MCC Advisors and its affiliates may in the future manage other accounts that have investment mandates that are similar, in whole and in part, with ours. MCC Advisors and its affiliates may determine that an investment is appropriate for us and for one or more of those other accounts. In such event, depending on the availability of such investment and other appropriate factors, and pursuant to MCC Advisors’ allocation policy, MCC Advisors or its affiliates may determine that we should invest side-by-side with one or more other accounts. We will not make any investments if they are not permitted by applicable law and interpretive positions of the SEC and its staff, or if they are inconsistent with MCC Advisors’ allocation procedures.

In addition, we have adopted a formal code of ethics that governs the conduct of our and MCC Advisors’ officers, directors and employees.

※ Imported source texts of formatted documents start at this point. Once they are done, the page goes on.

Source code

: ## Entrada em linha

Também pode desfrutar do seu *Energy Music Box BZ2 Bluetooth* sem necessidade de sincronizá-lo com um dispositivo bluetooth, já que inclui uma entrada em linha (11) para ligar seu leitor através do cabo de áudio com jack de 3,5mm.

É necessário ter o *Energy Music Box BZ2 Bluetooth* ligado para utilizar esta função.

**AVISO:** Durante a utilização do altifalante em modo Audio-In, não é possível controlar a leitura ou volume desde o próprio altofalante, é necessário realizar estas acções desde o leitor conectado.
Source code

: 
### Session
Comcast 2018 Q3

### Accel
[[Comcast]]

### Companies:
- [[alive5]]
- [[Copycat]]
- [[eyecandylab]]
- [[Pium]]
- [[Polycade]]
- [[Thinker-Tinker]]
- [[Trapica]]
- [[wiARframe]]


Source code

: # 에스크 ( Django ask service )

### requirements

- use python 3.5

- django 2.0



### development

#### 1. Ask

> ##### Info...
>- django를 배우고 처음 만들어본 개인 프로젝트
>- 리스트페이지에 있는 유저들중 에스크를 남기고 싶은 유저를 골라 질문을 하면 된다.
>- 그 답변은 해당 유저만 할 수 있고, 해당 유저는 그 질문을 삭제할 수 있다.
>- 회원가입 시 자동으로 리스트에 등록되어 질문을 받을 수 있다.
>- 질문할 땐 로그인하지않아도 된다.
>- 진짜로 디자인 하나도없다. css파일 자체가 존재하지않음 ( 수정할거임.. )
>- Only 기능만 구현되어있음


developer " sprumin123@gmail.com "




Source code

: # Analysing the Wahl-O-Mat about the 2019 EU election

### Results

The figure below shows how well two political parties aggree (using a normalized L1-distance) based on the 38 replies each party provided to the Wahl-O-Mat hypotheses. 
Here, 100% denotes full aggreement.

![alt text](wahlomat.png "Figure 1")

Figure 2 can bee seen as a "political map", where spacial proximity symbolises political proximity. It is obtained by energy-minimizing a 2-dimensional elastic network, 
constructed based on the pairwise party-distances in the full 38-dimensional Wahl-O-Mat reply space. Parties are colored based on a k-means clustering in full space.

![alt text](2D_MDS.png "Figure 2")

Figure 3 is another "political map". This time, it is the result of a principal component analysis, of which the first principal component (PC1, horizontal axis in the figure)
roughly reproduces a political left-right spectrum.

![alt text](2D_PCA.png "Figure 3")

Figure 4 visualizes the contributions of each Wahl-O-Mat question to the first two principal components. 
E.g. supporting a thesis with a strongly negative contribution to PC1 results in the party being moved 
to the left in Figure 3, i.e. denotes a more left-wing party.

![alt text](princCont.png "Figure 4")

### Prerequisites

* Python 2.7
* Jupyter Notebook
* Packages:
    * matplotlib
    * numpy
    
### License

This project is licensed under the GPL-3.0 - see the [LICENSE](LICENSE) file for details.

Our officers and directors also remain subject to the duties imposed by both the 1940 Act and the Delaware General Corporation Law.

Management Fee

Pursuant to the investment management agreement, we pay our investment adviser a fee for investment management services consisting of two components - a base management fee and an incentive fee.

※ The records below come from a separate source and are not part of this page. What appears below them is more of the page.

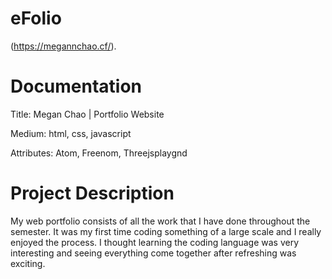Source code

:# eFolio
(https://megannchao.cf/).


# Documentation
Title: Megan Chao | Portfolio Website

Medium: html, css, javascript

Attributes: Atom, Freenom, Threejsplaygnd

# Project Description
My web portfolio consists of all the work that I have done throughout the semester. It was my first time coding something of a large scale and I really enjoyed the process. I thought learning the coding language was very interesting and seeing everything come together after refreshing was exciting. 
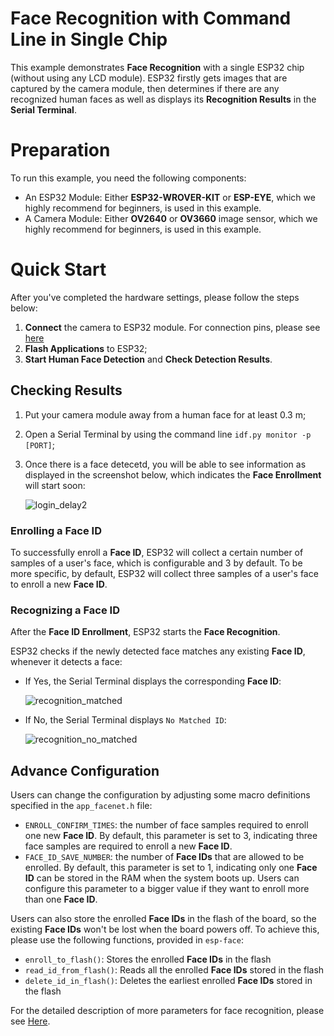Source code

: # Face Recognition with Command Line in Single Chip

This example demonstrates **Face Recognition** with a single ESP32 chip (without using any LCD module). ESP32 firstly gets images that are captured by the camera module, then determines if there are any recognized human faces as well as displays its **Recognition Results** in the **Serial Terminal**.

# Preparation

To run this example, you need the following components:

* An ESP32 Module: Either **ESP32-WROVER-KIT** or **ESP-EYE**, which we highly recommend for beginners, is used in this example.
* A Camera Module: Either **OV2640** or **OV3660** image sensor, which we highly recommend for beginners, is used in this example.

# Quick Start

After you've completed the hardware settings, please follow the steps below:

1. **Connect** the camera to ESP32 module. For connection pins, please see [here](../../../docs/en/Camera_connections.md)
2. **Flash Applications** to ESP32;
3. **Start Human Face Detection** and **Check Detection Results**.

## Checking Results

1. Put your camera module away from a human face for at least 0.3 m;
2. Open a Serial Terminal by using the command line `idf.py monitor -p [PORT]`;
3. Once there is a face detecetd, you will be able to see information as displayed in the screenshot below, which indicates the **Face Enrollment** will start soon:

	![login_delay2](../../../img/enrollment.png)

### Enrolling a Face ID

To successfully enroll a **Face ID**, ESP32 will collect a certain number of samples of a user's face, which is configurable and 3 by default. To be more specific, by default, ESP32 will collect three samples of a user's face to enroll a new **Face ID**.

### Recognizing a Face ID

After the **Face ID Enrollment**, ESP32 starts the **Face Recognition**.

ESP32 checks if the newly detected face matches any existing **Face ID**, whenever it detects a face:

* If Yes, the Serial Terminal displays the corresponding **Face ID**:

	![recognition_matched](../../../img/recognized.png)

* If No, the Serial Terminal displays `No Matched ID`:

	![recognition_no_matched](../../../img/no_matched.png)


## Advance Configuration

Users can change the configuration by adjusting some macro definitions specified in the `app_facenet.h` file:

- `ENROLL_CONFIRM_TIMES`: the number of face samples required to enroll one new **Face ID**. By default, this parameter is set to 3, indicating three face samples are required to enroll a new **Face ID**.
- `FACE_ID_SAVE_NUMBER`: the number of **Face IDs** that are allowed to be enrolled. By default, this parameter is set to 1, indicating only one **Face ID** can be stored in the RAM when the system boots up. Users can configure this parameter to a bigger value if they want to enroll more than one **Face ID**. 

Users can also store the enrolled **Face IDs** in the flash of the board, so the existing **Face IDs** won't be lost when the board powers off. To achieve this, please use the following functions, provided in `esp-face`:

- `enroll_to_flash()`: Stores the enrolled **Face IDs** in the flash
- `read_id_from_flash()`: Reads all the enrolled **Face IDs** stored in the flash
- `delete_id_in_flash()`: Deletes the earliest enrolled **Face IDs** stored in the flash

For the detailed description of more parameters for face recognition, please see [Here](https://github.com/espressif/esp-face/tree/master/face_recognition).
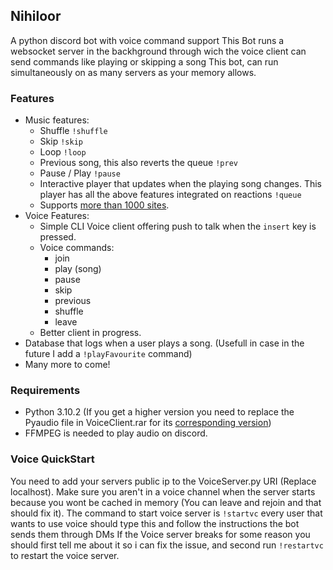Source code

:  Nihiloor
 ---
A python discord bot with voice command support
This Bot runs a websocket server in the backhground through wich the voice client can send commands like playing or skipping a song
This bot, can run simultaneously on as many servers as your memory allows.
### Features

- Music features:
  - Shuffle `!shuffle`
  - Skip `!skip`
  - Loop `!loop`
  - Previous song, this also reverts the queue `!prev`
  - Pause / Play `!pause`
  - Interactive player that updates when the playing song changes. This player has all the above features integrated on reactions `!queue`
  - Supports [more than 1000 sites](https://github.com/ytdl-org/youtube-dl/blob/master/docs/supportedsites.md).
- Voice Features:
  - Simple CLI Voice client offering push to talk when the `insert` key is pressed. 
  - Voice commands:
    - join
    - play (song)
    - pause
    - skip
    - previous
    - shuffle
    - leave
  - Better client in progress.
- Database that logs when a user plays a song. (Usefull in case in the future I add a `!playFavourite` command)
- Many more to come!

### Requirements
- Python 3.10.2 (If you get a higher version you need to replace the Pyaudio file in VoiceClient.rar for its [corresponding version](https://www.lfd.uci.edu/~gohlke/pythonlibs/#pyaudio))
- FFMPEG is needed to play audio on discord.

### Voice QuickStart
You need to add your servers public ip to the VoiceServer.py URI (Replace localhost).
Make sure you aren't in a voice channel when the server starts because you wont be cached in memory (You can leave and rejoin and that should fix it).
The command to start voice server is `!startvc` every user that wants to use voice should type this and follow the instructions the bot sends them through DMs
If the Voice server breaks for some reason you should first tell me about it so i can fix the issue, and second run `!restartvc` to restart the voice server.
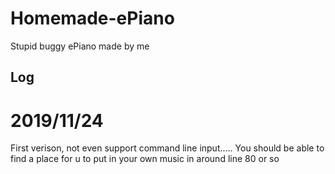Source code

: # Homemade-ePiano
Stupid buggy ePiano made by me

## Log
# 2019/11/24
First verison, not even support command line input..... 
You should be able to find a place for u to put in your own music in around line 80 or so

The base management fee will be calculated at an annual rate of 1.75% of our gross assets payable quarterly in arrears. For purposes of calculating the base management fee, the term “gross assets” includes any assets acquired with the proceeds of leverage. For the first quarter of our operations, the base management fee was calculated based on the initial value of our gross assets. Subsequently, the base management fee is calculated based on the average value of our gross assets at the end of the two most recently completed calendar quarters. MCC Advisors agreed to waive the base management fee payable with respect to cash and cash equivalents held by the Company through December 31, 2011. This waiver does not extend to periods subsequent to December 31, 2011.

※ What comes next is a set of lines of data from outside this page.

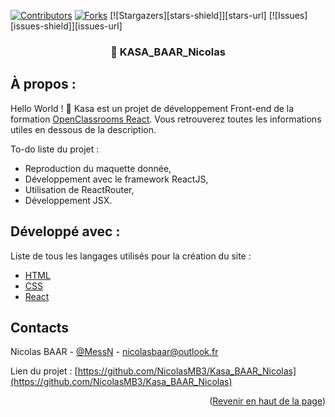 [![Contributors][contributors-shield]][contributors-url]
[![Forks][forks-shield]][forks-url]
[![Stargazers][stars-shield]][stars-url]
[![Issues][issues-shield]][issues-url]

<div id="top"></div>

<div align="center">

### 📌 KASA_BAAR_Nicolas

</div>

## À propos :

Hello World ! 👋 Kasa est un projet de développement Front-end de la formation [OpenClassrooms React](https://openclassrooms.com/fr/paths/516-developpeur-dapplication-javascript-react). Vous retrouverez toutes les informations utiles en dessous de la description.

To-do liste du projet :

- Reproduction du maquette donnée,
- Développement avec le framework ReactJS,
- Utilisation de ReactRouter,
- Développement JSX.

## Développé avec :

Liste de tous les langages utilisés pour la création du site :

- [HTML](https://developer.mozilla.org/fr/docs/Web/HTML)
- [CSS](https://developer.mozilla.org/fr/docs/Web/CSS)
- [React](https://fr.legacy.reactjs.org/)

## Contacts

Nicolas BAAR - [@MessN](https://nbdev.fr/) - nicolasbaar@outlook.fr

Lien du projet : [https://github.com/NicolasMB3/Kasa_BAAR_Nicolas](https://github.com/NicolasMB3/Kasa_BAAR_Nicolas)

<p align="right">(<a href="#top">Revenir en haut de la page</a>)</p>

[contributors-shield]: https://img.shields.io/github/contributors/NicolasMB3/Kasa_BAAR_Nicolas.svg?style=for-the-badge
[contributors-url]: https://github.com/NicolasMB3/Kasa_BAAR_Nicolas/graphs/contributors
[forks-shield]: https://img.shields.io/github/forks/NicolasMB3/Kasa_BAAR_Nicolas.svg?style=for-the-badge
[forks-url]: https://github.com/NicolasMB3/Kasa_BAAR_Nicolas/pulse
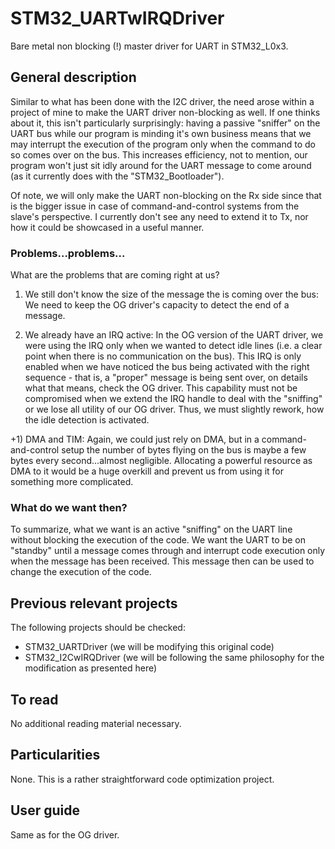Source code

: # STM32_UARTwIRQDriver
Bare metal non blocking (!) master driver for UART in STM32_L0x3.

## General description

Similar to what has been done with the I2C driver, the need arose within a project of mine to make the UART driver non-blocking as well. If one thinks about it, this isn't particularly surprisingly: having a passive "sniffer" on the UART bus while our program is minding it's own business means that we may interrupt the execution of the program only when the command to do so comes over on the bus. This increases efficiency, not to mention, our program won't just sit idly around for the UART message to come around (as it currently does with the "STM32_Bootloader").

Of note, we will only make the UART non-blocking on the Rx side since that is the bigger issue in case of command-and-control systems from the slave's perspective. I currently don't see any need to extend it to Tx, nor how it could be showcased in a useful manner.

### Problems…problems…
What are the problems that are coming right at us?

1)	We still don't know the size of the message the is coming over the bus: We need to keep the OG driver's capacity to detect the end of a message.

2)	We already have an IRQ active: In the OG version of the UART driver, we were using the IRQ only when we wanted to detect idle lines (i.e. a clear point when there is no communication on the bus). This IRQ is only enabled when we have noticed the bus being activated with the right sequence - that is, a "proper" message is being sent over, on details what that means, check the OG driver. This capability must not be compromised when we extend the IRQ handle to deal with the "sniffing" or we lose all utility of our OG driver. Thus, we must slightly rework, how the idle detection is activated.

+1) DMA and TIM: Again, we could just rely on DMA, but in a command-and-control setup the number of bytes flying on the bus is maybe a few bytes every second...almost negligible. Allocating a powerful resource as DMA to it would be a huge overkill and prevent us from using it for something more complicated.

### What do we want then?
To summarize, what we want is an active "sniffing" on the UART line without blocking the execution of the code. We want the UART to be on "standby" until a message comes through and interrupt code execution only when the message has been received. This message then can be used to change the execution of the code.

## Previous relevant projects
The following projects should be checked:
- STM32_UARTDriver (we will be modifying this original code)
- STM32_I2CwIRQDriver (we will be following the same philosophy for the modification as presented here)

## To read
No additional reading material necessary.

## Particularities
None. This is a rather straightforward code optimization project.

## User guide
Same as for the OG driver.

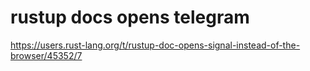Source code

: # rustup docs opens telegram

https://users.rust-lang.org/t/rustup-doc-opens-signal-instead-of-the-browser/45352/7
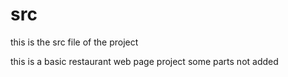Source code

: # src

this is the src file of  the project

this is a basic restaurant web page project
some parts not added 
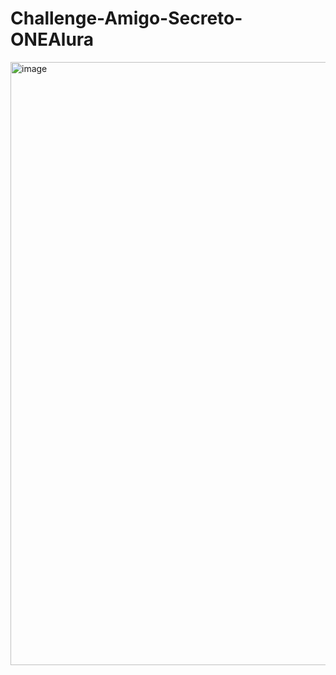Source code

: ﻿# Challenge-Amigo-Secreto-ONEAlura

<img width="1866" height="965" alt="image" src="https://github.com/user-attachments/assets/26889391-dd1b-4fcd-ac1a-2a4eb41db5d9" />
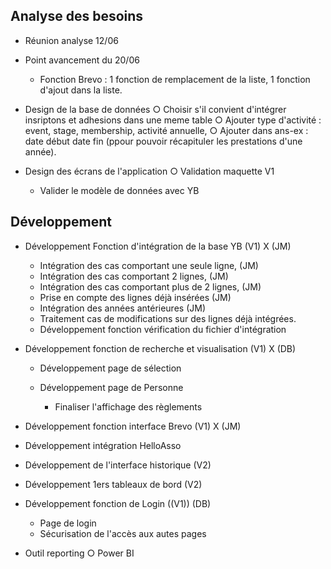 
## Analyse des besoins
- Réunion analyse 12/06
- Point avancement du 20/06
    - Fonction Brevo : 1 fonction de remplacement de la liste, 1 fonction d'ajout dans la liste.      
- Design de la base de données
        ○ Choisir s'il convient d'intégrer insriptons et adhesions dans une meme table
        ○ Ajouter type d'activité : event, stage, membership, activité annuelle, 
        ○ Ajouter dans ans-ex : date début date fin (ppour pouvoir récapituler les prestations d'une année).

- Design des écrans de l'application
        ○ Validation maquette V1
        
    - Valider le modèle de données avec YB

## Développement
- Développement Fonction d'intégration de la base YB (V1) X (JM)
    - Intégration des cas comportant une seule ligne, (JM)
    - Intégration des cas comportant 2 lignes, (JM)
    - Intégration des cas comportant plus de 2 lignes, (JM)
    - Prise en compte des lignes déjà insérées (JM)
    - Intégration des années antérieures (JM)
    - Traitement cas de modifications sur des lignes déjà intégrées.
    - Développement fonction vérification du fichier d'intégration

- Développement fonction de recherche et visualisation (V1) X (DB)
    - Développement page de sélection
        
    - Développement page de Personne
        - Finaliser l'affichage des règlements

- Développement fonction interface Brevo (V1) X (JM)

- Développement intégration HelloAsso

- Développement de l'interface historique (V2)

- Développement 1ers tableaux de bord (V2)

- Développement fonction de Login ((V1)) (DB)
    - Page de login
    - Sécurisation de l'accès aux autes pages
    
- Outil reporting
        ○ Power BI
        
    
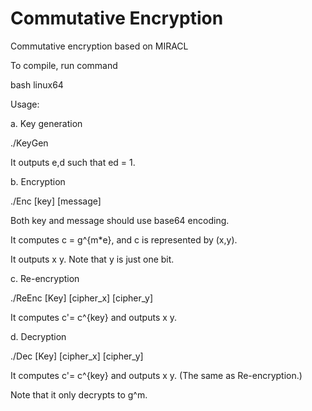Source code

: Commutative Encryption
==========

Commutative encryption based on MIRACL

To compile, run command

bash linux64

Usage:

a. Key generation

./KeyGen

It outputs e,d such that ed = 1.

b. Encryption

./Enc [key] [message]

Both key and message should use base64 encoding.

It computes c = g^{m*e}, and c is represented by (x,y).

It outputs x y. Note that y is just one bit.

c. Re-encryption

./ReEnc [Key] [cipher_x] [cipher_y]

It computes c'= c^{key} and outputs x y.

d. Decryption

./Dec [Key] [cipher_x] [cipher_y]

It computes c'= c^{key} and outputs x y. (The same as Re-encryption.)

Note that it only decrypts to g^m.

The investment management agreement also provides that MCC Advisors is entitled to an incentive fee. The incentive fee consists of the following two parts:

The first, calculated and payable quarterly in arrears is based on our pre-incentive fee net investment income earned during the calendar quarter for which the Incentive Fee is being calculated. For this purpose, pre-incentive fee net investment income means interest income, dividend income and any other income including any other fees (other than fees for providing managerial assistance), such as commitment, origination, structuring, diligence and consulting fees or other fees that we receive from portfolio companies accrued during the calendar quarter, minus our operating expenses for the quarter including the base management fee, expenses payable under the administration agreement (as defined below), and any interest expense and any dividends paid on any issued and outstanding preferred stock, but excluding the incentive fee. Pre-incentive fee net investment income includes, in the case of investments with a deferred interest feature (such as original issue discount, debt instruments with payment-in-kind interest and zero coupon securities), accrued income that we have not yet received in cash. Pre-incentive fee net investment income does not include any realized capital gains, realized capital losses or unrealized capital appreciation or depreciation.

Pre-incentive fee net investment income, expressed as a rate of return on the value of our net assets calculated as of the end of the calendar quarter immediately preceding the calendar quarter for which the incentive fee is being calculated, will be compared to a “hurdle rate” of 2.0% per quarter (8.0% annualized). We will pay the Adviser an incentive fee with respect to our pre-incentive fee net investment income in each calendar quarter as follows:

(1) no incentive fee for any calendar quarter in which our pre-incentive fee net investment income does not exceed the hurdle rate;

(2) 100.0% of our pre-incentive fee net investment income with respect to that portion of such pre-incentive fee net investment income, if any, that exceeds the hurdle rate but is less than 2.5% (10.0% annualized) in any calendar quarter; and

(3) 20.0% of the amount of our pre-incentive fee net investment income, if any, that exceeds 2.5% (10.0% annualized) in any calendar quarter.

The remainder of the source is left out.